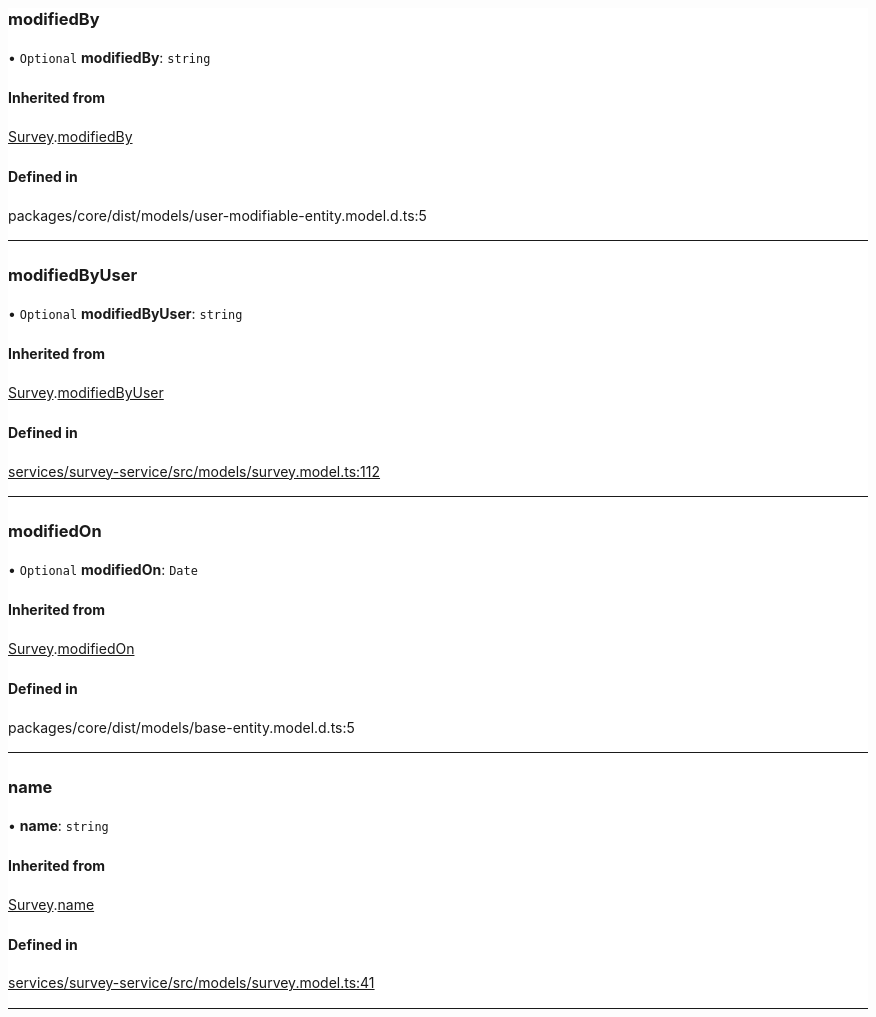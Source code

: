 ### modifiedBy

• `Optional` **modifiedBy**: `string`

#### Inherited from

[Survey](index.Survey.md).[modifiedBy](index.Survey.md#modifiedby)

#### Defined in

packages/core/dist/models/user-modifiable-entity.model.d.ts:5

___

### modifiedByUser

• `Optional` **modifiedByUser**: `string`

#### Inherited from

[Survey](index.Survey.md).[modifiedByUser](index.Survey.md#modifiedbyuser)

#### Defined in

[services/survey-service/src/models/survey.model.ts:112](https://github.com/sourcefuse/loopback4-microservice-catalog/blob/d35fdb3f0/services/survey-service/src/models/survey.model.ts#L112)

___

### modifiedOn

• `Optional` **modifiedOn**: `Date`

#### Inherited from

[Survey](index.Survey.md).[modifiedOn](index.Survey.md#modifiedon)

#### Defined in

packages/core/dist/models/base-entity.model.d.ts:5

___

### name

• **name**: `string`

#### Inherited from

[Survey](index.Survey.md).[name](index.Survey.md#name)

#### Defined in

[services/survey-service/src/models/survey.model.ts:41](https://github.com/sourcefuse/loopback4-microservice-catalog/blob/d35fdb3f0/services/survey-service/src/models/survey.model.ts#L41)

___
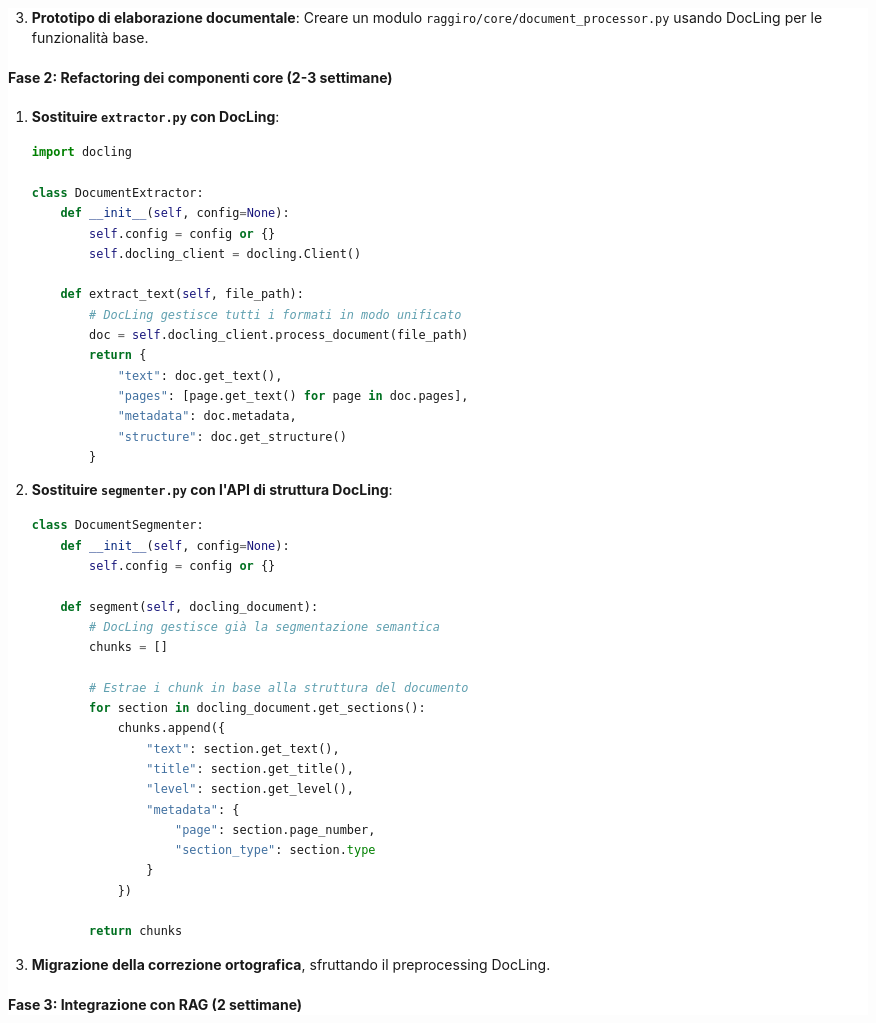 3. **Prototipo di elaborazione documentale**:
   Creare un modulo `raggiro/core/document_processor.py` usando DocLing per le funzionalità base.

#### Fase 2: Refactoring dei componenti core (2-3 settimane)

1. **Sostituire `extractor.py` con DocLing**:
   ```python
   import docling
   
   class DocumentExtractor:
       def __init__(self, config=None):
           self.config = config or {}
           self.docling_client = docling.Client()
       
       def extract_text(self, file_path):
           # DocLing gestisce tutti i formati in modo unificato
           doc = self.docling_client.process_document(file_path)
           return {
               "text": doc.get_text(),
               "pages": [page.get_text() for page in doc.pages],
               "metadata": doc.metadata,
               "structure": doc.get_structure()
           }
   ```

2. **Sostituire `segmenter.py` con l'API di struttura DocLing**:
   ```python
   class DocumentSegmenter:
       def __init__(self, config=None):
           self.config = config or {}
       
       def segment(self, docling_document):
           # DocLing gestisce già la segmentazione semantica
           chunks = []
           
           # Estrae i chunk in base alla struttura del documento
           for section in docling_document.get_sections():
               chunks.append({
                   "text": section.get_text(),
                   "title": section.get_title(),
                   "level": section.get_level(),
                   "metadata": {
                       "page": section.page_number,
                       "section_type": section.type
                   }
               })
               
           return chunks
   ```

3. **Migrazione della correzione ortografica**, sfruttando il preprocessing DocLing.

#### Fase 3: Integrazione con RAG (2 settimane)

**********

◆ Task description ◆
Please set down the whole listing exactly, apart from the pictures.

◆ Result of this exercise ◆
Source code

: ### modifiedBy

• `Optional` **modifiedBy**: `string`

#### Inherited from

[Survey](index.Survey.md).[modifiedBy](index.Survey.md#modifiedby)

#### Defined in

packages/core/dist/models/user-modifiable-entity.model.d.ts:5

___

### modifiedByUser

• `Optional` **modifiedByUser**: `string`

#### Inherited from

[Survey](index.Survey.md).[modifiedByUser](index.Survey.md#modifiedbyuser)

#### Defined in

[services/survey-service/src/models/survey.model.ts:112](https://github.com/sourcefuse/loopback4-microservice-catalog/blob/d35fdb3f0/services/survey-service/src/models/survey.model.ts#L112)

___

### modifiedOn

• `Optional` **modifiedOn**: `Date`

#### Inherited from

[Survey](index.Survey.md).[modifiedOn](index.Survey.md#modifiedon)

#### Defined in

packages/core/dist/models/base-entity.model.d.ts:5

___

### name

• **name**: `string`

#### Inherited from

[Survey](index.Survey.md).[name](index.Survey.md#name)

#### Defined in

[services/survey-service/src/models/survey.model.ts:41](https://github.com/sourcefuse/loopback4-microservice-catalog/blob/d35fdb3f0/services/survey-service/src/models/survey.model.ts#L41)

___
 3. **Prototipo di elaborazione documentale**:
   Creare un modulo `raggiro/core/document_processor.py` usando DocLing per le funzionalità base.

#### Fase 2: Refactoring dei componenti core (2-3 settimane)

1. **Sostituire `extractor.py` con DocLing**:
   ```python
   import docling
   
   class DocumentExtractor:
       def __init__(self, config=None):
           self.config = config or {}
           self.docling_client = docling.Client()
       
       def extract_text(self, file_path):
           # DocLing gestisce tutti i formati in modo unificato
           doc = self.docling_client.process_document(file_path)
           return {
               "text": doc.get_text(),
               "pages": [page.get_text() for page in doc.pages],
               "metadata": doc.metadata,
               "structure": doc.get_structure()
           }
   ```

2. **Sostituire `segmenter.py` con l'API di struttura DocLing**:
   ```python
   class DocumentSegmenter:
       def __init__(self, config=None):
           self.config = config or {}
       
       def segment(self, docling_document):
           # DocLing gestisce già la segmentazione semantica
           chunks = []
           
           # Estrae i chunk in base alla struttura del documento
           for section in docling_document.get_sections():
               chunks.append({
                   "text": section.get_text(),
                   "title": section.get_title(),
                   "level": section.get_level(),
                   "metadata": {
                       "page": section.page_number,
                       "section_type": section.type
                   }
               })
               
           return chunks
   ```

3. **Migrazione della correzione ortografica**, sfruttando il preprocessing DocLing.

#### Fase 3: Integrazione con RAG (2 settimane)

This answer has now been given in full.